◆ **WORK INSTRUCTION**
For each line of the data below that contains "have", return that line.

****************

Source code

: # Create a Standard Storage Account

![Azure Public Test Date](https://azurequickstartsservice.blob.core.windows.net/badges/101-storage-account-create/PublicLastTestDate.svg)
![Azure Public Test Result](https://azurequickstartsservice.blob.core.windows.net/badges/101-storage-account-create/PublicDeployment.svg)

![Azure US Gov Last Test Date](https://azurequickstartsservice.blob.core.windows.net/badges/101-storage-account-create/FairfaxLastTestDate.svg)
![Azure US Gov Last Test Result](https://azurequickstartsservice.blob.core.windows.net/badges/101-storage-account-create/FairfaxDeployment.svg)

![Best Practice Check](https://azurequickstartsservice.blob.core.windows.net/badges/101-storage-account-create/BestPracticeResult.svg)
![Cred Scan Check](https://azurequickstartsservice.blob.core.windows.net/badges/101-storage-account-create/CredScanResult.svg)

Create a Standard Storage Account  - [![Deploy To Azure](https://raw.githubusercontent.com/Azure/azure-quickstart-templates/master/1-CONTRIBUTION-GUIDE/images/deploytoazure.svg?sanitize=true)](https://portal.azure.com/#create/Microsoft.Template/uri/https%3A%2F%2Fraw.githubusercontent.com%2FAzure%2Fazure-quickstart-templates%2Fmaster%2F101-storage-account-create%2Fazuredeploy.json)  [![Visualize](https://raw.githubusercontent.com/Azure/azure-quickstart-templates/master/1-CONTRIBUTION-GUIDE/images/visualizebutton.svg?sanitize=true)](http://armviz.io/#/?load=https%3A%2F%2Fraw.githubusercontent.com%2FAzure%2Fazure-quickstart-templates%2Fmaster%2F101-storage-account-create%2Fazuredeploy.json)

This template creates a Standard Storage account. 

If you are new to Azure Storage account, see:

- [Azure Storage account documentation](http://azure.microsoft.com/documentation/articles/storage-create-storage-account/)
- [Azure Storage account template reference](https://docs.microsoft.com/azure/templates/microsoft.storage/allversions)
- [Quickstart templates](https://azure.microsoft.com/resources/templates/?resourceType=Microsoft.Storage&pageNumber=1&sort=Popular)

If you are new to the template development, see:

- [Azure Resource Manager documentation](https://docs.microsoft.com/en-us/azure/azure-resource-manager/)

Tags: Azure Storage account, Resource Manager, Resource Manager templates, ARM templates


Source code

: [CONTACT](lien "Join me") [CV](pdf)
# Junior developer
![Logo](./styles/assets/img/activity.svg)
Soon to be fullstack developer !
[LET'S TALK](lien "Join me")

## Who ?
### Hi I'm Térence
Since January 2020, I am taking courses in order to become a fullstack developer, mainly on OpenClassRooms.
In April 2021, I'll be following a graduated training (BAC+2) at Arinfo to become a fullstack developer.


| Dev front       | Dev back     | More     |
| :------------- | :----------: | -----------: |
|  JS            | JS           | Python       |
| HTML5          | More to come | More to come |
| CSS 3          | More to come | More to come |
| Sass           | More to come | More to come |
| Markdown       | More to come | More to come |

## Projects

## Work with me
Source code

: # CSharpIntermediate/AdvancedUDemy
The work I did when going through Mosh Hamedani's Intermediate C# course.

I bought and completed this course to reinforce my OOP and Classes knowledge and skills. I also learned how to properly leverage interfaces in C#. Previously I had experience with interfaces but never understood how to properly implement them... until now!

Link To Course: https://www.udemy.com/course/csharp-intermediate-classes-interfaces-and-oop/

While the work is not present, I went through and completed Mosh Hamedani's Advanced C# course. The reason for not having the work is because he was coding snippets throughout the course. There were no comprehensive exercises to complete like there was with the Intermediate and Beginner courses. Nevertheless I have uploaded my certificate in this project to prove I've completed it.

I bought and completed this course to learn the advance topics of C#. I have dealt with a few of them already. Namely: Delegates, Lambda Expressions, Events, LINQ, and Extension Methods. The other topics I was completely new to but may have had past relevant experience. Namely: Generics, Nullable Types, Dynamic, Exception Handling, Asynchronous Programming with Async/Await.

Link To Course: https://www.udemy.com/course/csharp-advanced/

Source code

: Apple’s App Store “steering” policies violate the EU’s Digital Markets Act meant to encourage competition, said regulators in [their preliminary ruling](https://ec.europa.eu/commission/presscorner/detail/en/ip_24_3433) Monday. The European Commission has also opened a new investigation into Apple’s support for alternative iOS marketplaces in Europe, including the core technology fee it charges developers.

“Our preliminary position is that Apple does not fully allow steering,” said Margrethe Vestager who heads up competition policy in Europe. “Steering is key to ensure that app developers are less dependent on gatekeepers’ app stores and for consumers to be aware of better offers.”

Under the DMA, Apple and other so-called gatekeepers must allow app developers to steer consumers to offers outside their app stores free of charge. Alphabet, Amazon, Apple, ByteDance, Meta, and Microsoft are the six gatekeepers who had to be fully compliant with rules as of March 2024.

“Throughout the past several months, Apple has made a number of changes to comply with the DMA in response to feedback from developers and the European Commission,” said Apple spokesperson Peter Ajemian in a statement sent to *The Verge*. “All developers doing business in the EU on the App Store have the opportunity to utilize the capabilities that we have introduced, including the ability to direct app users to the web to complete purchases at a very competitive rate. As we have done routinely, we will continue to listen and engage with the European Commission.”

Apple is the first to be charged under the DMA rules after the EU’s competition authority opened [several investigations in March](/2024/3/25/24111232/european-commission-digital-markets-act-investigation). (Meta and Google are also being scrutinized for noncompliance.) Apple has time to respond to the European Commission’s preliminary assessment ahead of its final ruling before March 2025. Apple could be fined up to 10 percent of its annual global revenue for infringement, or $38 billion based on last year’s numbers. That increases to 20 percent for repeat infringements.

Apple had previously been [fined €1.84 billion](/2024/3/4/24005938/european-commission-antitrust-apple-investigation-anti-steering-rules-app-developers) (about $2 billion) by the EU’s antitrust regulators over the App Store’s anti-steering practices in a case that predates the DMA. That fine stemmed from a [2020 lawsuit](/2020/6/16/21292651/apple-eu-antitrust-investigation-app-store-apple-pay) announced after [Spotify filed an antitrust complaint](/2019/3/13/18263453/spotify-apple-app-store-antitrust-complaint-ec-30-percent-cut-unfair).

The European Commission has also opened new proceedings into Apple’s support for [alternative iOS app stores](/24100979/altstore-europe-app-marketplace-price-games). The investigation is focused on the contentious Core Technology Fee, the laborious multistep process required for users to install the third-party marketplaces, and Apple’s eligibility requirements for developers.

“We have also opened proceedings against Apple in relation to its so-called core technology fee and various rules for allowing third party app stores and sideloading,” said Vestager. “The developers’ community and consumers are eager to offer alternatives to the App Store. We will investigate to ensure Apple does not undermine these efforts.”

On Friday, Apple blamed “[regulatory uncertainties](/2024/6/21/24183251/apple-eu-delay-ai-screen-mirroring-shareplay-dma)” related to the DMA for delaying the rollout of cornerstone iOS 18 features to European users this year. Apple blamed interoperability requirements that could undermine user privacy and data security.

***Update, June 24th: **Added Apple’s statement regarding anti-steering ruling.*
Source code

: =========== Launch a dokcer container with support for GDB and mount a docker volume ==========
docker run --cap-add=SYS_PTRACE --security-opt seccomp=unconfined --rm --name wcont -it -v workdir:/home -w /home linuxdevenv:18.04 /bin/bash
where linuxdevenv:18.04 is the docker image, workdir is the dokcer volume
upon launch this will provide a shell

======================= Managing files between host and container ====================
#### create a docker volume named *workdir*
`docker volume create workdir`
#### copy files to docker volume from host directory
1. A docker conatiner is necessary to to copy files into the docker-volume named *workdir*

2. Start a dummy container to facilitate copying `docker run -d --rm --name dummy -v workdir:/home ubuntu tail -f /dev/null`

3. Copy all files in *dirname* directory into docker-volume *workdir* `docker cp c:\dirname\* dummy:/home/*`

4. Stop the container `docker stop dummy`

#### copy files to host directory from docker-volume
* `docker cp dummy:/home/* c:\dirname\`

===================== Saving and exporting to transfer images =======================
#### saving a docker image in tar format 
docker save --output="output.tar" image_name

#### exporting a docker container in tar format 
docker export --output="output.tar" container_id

****************

◆ **FINISHED TASK**
While the work is not present, I went through and completed Mosh Hamedani's Advanced C# course. The reason for not having the work is because he was coding snippets throughout the course. There were no comprehensive exercises to complete like there was with the Intermediate and Beginner courses. Nevertheless I have uploaded my certificate in this project to prove I've completed it.
I bought and completed this course to learn the advance topics of C#. I have dealt with a few of them already. Namely: Delegates, Lambda Expressions, Events, LINQ, and Extension Methods. The other topics I was completely new to but may have had past relevant experience. Namely: Generics, Nullable Types, Dynamic, Exception Handling, Asynchronous Programming with Async/Await.
“Throughout the past several months, Apple has made a number of changes to comply with the DMA in response to feedback from developers and the European Commission,” said Apple spokesperson Peter Ajemian in a statement sent to *The Verge*. “All developers doing business in the EU on the App Store have the opportunity to utilize the capabilities that we have introduced, including the ability to direct app users to the web to complete purchases at a very competitive rate. As we have done routinely, we will continue to listen and engage with the European Commission.”
“We have also opened proceedings against Apple in relation to its so-called core technology fee and various rules for allowing third party app stores and sideloading,” said Vestager. “The developers’ community and consumers are eager to offer alternatives to the App Store. We will investigate to ensure Apple does not undermine these efforts.”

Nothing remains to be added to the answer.